### To do
Nothing but an exact copy is wanted here: the line with "Graph databases bestaan" and all the lines that follow it in the entries below.

### Saved data entries
——
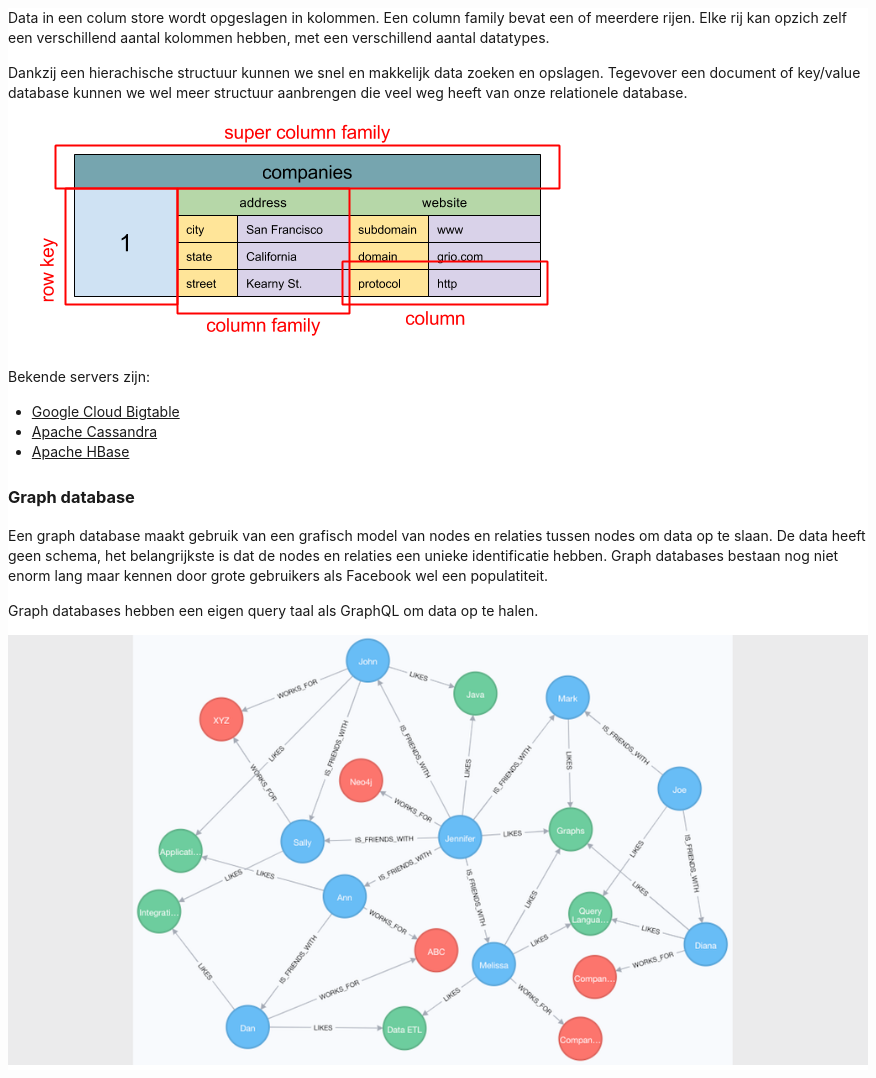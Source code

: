 Data in een colum store wordt opgeslagen in kolommen. Een column family bevat een of meerdere rijen.
Elke rij kan opzich zelf een verschillend aantal kolommen hebben, met een verschillend aantal datatypes.

Dankzij een hierachische structuur kunnen we snel en makkelijk data zoeken en opslagen. Tegevover een document of key/value database kunnen we wel meer structuur aanbrengen die veel weg heeft van onze relationele database.

![wicde column store](./wcol.png)

Bekende servers zijn:

- [Google Cloud Bigtable](https://cloud.google.com/bigtable/)
- [Apache Cassandra](https://cassandra.apache.org/)
- [Apache HBase](https://hbase.apache.org/)

### Graph database

Een graph database maakt gebruik van een grafisch model van nodes en relaties tussen nodes om data op te slaan.
De data heeft geen schema, het belangrijkste is dat de nodes en relaties een unieke identificatie hebben.
Graph databases bestaan nog niet enorm lang maar kennen door grote gebruikers als Facebook wel een populatiteit.

Graph databases hebben een eigen query taal als GraphQL om data op te halen.

![graph database](./graph.png)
——
### Result for this exercise
Graph databases bestaan nog niet enorm lang maar kennen door grote gebruikers als Facebook wel een populatiteit.

Graph databases hebben een eigen query taal als GraphQL om data op te halen.

![graph database](./graph.png)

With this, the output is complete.